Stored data
§ §

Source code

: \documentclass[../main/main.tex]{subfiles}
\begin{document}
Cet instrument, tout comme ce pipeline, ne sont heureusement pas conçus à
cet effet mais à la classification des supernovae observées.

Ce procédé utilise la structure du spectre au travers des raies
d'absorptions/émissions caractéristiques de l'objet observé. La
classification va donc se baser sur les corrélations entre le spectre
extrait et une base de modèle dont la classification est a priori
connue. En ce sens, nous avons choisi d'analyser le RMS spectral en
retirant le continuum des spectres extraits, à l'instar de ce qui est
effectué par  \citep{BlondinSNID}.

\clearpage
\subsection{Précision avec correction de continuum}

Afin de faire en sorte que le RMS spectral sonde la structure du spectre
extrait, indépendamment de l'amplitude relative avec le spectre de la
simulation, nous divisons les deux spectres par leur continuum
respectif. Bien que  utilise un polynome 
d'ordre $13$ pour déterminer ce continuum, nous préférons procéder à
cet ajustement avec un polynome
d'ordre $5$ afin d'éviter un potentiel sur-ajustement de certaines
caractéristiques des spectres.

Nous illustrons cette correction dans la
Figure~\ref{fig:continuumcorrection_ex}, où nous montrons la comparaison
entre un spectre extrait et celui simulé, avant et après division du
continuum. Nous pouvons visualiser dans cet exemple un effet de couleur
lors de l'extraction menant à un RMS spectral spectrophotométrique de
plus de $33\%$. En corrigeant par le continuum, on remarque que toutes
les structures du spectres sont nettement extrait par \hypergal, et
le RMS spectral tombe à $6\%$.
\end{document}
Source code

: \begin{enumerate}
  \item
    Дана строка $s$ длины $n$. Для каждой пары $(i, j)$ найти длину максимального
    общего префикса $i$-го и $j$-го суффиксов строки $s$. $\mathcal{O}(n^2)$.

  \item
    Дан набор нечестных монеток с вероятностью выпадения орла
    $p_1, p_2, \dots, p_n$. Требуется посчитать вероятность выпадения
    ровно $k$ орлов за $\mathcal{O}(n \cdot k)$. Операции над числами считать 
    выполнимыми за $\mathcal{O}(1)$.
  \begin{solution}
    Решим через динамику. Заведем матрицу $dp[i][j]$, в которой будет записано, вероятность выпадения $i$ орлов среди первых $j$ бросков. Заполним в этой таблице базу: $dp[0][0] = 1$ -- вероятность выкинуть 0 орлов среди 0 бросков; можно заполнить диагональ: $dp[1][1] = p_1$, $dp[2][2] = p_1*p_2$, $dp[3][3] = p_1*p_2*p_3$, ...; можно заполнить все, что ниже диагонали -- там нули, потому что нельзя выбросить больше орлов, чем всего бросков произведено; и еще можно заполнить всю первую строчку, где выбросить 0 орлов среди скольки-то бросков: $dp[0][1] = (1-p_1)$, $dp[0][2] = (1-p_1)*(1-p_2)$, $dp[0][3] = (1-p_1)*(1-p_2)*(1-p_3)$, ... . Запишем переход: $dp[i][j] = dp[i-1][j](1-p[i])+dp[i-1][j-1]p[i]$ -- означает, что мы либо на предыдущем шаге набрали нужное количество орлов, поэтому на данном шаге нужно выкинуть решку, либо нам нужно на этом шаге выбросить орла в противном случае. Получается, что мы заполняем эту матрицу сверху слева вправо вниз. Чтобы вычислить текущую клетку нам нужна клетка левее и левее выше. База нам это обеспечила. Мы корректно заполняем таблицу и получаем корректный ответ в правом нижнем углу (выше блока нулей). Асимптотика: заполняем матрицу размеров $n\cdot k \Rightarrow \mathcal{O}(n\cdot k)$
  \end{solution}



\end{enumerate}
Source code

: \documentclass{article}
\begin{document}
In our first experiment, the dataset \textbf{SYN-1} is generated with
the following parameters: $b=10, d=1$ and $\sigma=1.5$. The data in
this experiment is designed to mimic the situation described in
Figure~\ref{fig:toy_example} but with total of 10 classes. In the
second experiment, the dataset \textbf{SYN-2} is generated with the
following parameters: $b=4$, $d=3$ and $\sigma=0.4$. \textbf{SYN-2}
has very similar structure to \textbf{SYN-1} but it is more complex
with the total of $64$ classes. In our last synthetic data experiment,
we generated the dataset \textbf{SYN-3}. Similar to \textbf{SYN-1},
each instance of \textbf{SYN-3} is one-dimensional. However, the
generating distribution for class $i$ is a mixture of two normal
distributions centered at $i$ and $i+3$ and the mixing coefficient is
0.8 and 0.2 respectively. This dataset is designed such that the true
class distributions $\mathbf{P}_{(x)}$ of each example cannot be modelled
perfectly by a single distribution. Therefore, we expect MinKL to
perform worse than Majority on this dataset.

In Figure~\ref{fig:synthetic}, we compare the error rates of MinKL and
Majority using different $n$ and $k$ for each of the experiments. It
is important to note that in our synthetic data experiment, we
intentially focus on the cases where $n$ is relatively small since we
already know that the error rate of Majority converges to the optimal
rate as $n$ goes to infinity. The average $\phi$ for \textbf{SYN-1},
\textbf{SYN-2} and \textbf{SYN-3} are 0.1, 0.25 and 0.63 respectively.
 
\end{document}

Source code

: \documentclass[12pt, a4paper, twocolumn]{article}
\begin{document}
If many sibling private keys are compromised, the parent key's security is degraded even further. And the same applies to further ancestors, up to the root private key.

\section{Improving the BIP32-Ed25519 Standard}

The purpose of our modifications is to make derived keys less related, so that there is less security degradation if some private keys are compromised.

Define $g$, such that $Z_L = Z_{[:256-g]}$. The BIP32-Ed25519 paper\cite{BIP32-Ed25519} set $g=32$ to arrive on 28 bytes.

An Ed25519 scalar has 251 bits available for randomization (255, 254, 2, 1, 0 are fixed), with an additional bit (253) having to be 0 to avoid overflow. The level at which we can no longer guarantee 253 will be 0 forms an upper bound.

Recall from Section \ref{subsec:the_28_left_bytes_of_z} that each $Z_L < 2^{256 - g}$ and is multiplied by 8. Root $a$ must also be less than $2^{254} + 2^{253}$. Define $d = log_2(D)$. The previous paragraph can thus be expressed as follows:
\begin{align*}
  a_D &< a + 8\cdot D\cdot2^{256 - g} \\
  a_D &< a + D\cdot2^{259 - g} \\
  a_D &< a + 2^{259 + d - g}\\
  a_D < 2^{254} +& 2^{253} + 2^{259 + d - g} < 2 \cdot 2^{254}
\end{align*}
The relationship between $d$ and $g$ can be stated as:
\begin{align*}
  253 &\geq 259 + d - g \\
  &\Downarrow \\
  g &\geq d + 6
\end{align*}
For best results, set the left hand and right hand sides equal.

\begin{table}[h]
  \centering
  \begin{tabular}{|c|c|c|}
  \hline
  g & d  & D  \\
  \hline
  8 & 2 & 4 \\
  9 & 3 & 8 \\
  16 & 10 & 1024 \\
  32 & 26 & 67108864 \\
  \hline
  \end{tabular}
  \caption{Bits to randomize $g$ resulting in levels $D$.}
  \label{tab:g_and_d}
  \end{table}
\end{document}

§ §

Exercise brief
Every line above that includes the string "ajustement" needs to be copied.

The answer
cet ajustement avec un polynome
d'ordre $5$ afin d'éviter un potentiel sur-ajustement de certaines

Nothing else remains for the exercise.